──────── Records for processing ────────
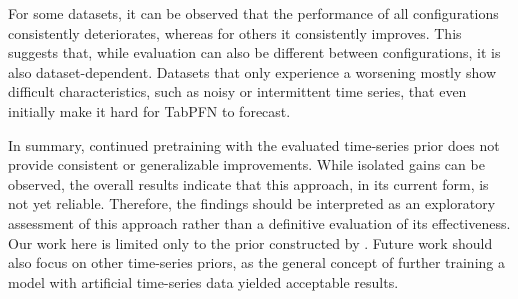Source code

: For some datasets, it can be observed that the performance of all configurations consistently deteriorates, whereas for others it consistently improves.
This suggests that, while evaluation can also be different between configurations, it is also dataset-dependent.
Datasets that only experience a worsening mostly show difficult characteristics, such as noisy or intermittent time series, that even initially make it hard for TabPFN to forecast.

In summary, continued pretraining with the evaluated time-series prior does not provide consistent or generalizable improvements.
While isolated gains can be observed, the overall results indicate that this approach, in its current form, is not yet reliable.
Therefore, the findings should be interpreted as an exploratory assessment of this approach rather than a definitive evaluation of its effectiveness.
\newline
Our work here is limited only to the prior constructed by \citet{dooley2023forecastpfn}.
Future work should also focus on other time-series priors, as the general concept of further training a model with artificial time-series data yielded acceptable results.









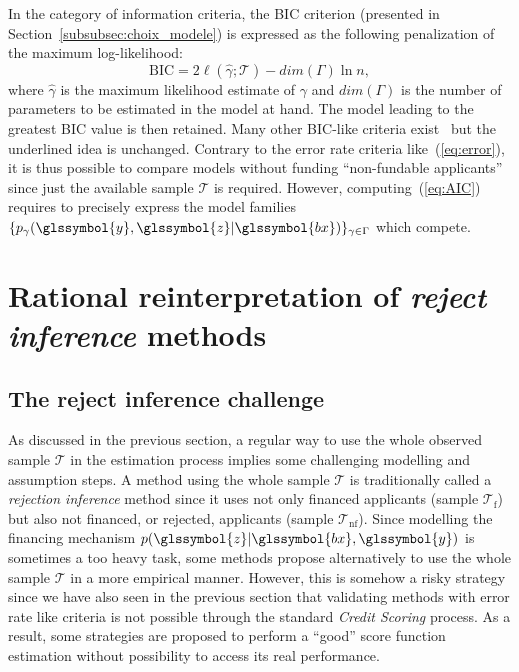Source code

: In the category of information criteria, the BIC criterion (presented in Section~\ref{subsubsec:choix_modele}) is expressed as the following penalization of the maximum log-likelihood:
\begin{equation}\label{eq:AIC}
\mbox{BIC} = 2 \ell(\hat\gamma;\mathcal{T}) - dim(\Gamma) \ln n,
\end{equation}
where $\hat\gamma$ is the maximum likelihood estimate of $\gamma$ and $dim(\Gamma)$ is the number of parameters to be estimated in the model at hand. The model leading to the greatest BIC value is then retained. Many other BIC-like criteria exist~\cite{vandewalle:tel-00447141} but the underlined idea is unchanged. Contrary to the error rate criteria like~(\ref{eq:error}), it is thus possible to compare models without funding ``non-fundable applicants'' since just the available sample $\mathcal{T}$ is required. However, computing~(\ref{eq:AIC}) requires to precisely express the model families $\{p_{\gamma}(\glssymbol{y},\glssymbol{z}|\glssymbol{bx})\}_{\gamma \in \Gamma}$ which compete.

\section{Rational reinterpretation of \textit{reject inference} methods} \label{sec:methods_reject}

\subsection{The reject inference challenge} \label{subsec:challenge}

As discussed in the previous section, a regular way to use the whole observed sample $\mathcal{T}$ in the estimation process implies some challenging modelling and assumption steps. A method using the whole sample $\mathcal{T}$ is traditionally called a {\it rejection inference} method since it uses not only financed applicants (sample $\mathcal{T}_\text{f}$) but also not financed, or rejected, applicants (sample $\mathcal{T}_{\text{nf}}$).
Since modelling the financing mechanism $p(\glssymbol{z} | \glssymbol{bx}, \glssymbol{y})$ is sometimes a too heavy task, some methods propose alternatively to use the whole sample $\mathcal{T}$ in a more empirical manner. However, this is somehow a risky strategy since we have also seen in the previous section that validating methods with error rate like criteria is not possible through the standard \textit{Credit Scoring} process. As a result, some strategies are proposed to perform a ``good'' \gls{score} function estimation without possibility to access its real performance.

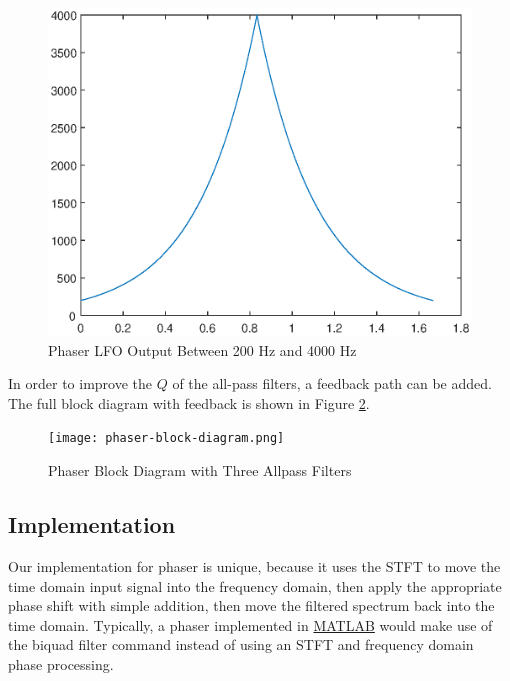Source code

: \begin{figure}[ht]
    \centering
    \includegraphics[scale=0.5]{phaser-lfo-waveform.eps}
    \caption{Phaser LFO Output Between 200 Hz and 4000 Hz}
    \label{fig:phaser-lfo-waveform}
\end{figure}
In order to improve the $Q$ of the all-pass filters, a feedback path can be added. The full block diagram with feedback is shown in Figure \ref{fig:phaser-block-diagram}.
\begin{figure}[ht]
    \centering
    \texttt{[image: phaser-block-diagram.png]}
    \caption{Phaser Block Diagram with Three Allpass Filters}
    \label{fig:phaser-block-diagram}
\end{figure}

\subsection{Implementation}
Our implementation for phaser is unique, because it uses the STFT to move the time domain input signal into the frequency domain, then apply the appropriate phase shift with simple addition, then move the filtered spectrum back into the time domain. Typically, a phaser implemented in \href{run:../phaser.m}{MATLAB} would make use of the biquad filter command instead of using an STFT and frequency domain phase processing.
────────
──────── Records for processing ────────
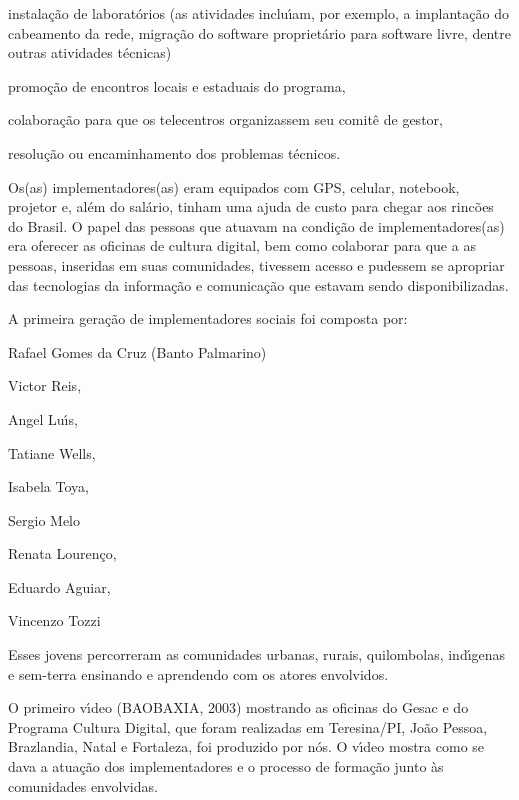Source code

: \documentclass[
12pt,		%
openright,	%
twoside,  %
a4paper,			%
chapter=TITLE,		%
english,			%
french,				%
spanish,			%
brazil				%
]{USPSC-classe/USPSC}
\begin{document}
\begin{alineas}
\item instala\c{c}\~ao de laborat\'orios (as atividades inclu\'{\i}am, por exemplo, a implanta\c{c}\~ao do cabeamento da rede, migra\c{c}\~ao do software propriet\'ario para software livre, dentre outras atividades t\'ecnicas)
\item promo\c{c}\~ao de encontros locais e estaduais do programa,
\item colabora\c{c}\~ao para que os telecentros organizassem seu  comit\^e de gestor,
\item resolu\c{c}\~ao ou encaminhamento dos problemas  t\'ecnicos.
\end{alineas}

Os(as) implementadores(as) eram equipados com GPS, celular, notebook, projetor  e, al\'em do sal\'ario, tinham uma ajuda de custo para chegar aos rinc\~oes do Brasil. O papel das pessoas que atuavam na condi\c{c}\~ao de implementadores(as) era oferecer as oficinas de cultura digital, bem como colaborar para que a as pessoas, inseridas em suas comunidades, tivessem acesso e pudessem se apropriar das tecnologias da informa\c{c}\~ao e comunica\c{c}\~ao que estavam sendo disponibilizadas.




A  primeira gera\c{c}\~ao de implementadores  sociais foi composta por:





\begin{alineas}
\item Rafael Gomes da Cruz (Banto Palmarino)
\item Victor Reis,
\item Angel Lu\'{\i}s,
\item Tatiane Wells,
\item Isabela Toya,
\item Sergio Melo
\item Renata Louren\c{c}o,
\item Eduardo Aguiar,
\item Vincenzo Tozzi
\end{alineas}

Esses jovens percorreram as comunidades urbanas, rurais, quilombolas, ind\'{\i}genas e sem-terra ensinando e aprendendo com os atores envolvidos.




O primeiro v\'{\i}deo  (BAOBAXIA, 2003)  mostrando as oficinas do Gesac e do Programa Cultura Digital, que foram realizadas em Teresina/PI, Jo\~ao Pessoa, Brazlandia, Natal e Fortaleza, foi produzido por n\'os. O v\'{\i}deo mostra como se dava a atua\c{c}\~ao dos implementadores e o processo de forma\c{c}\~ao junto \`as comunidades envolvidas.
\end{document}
────────
- Prompt
For every line above that has "approach" in it, copy the line.

- The answer
While isolated gains can be observed, the overall results indicate that this approach, in its current form, is not yet reliable.
Therefore, the findings should be interpreted as an exploratory assessment of this approach rather than a definitive evaluation of its effectiveness.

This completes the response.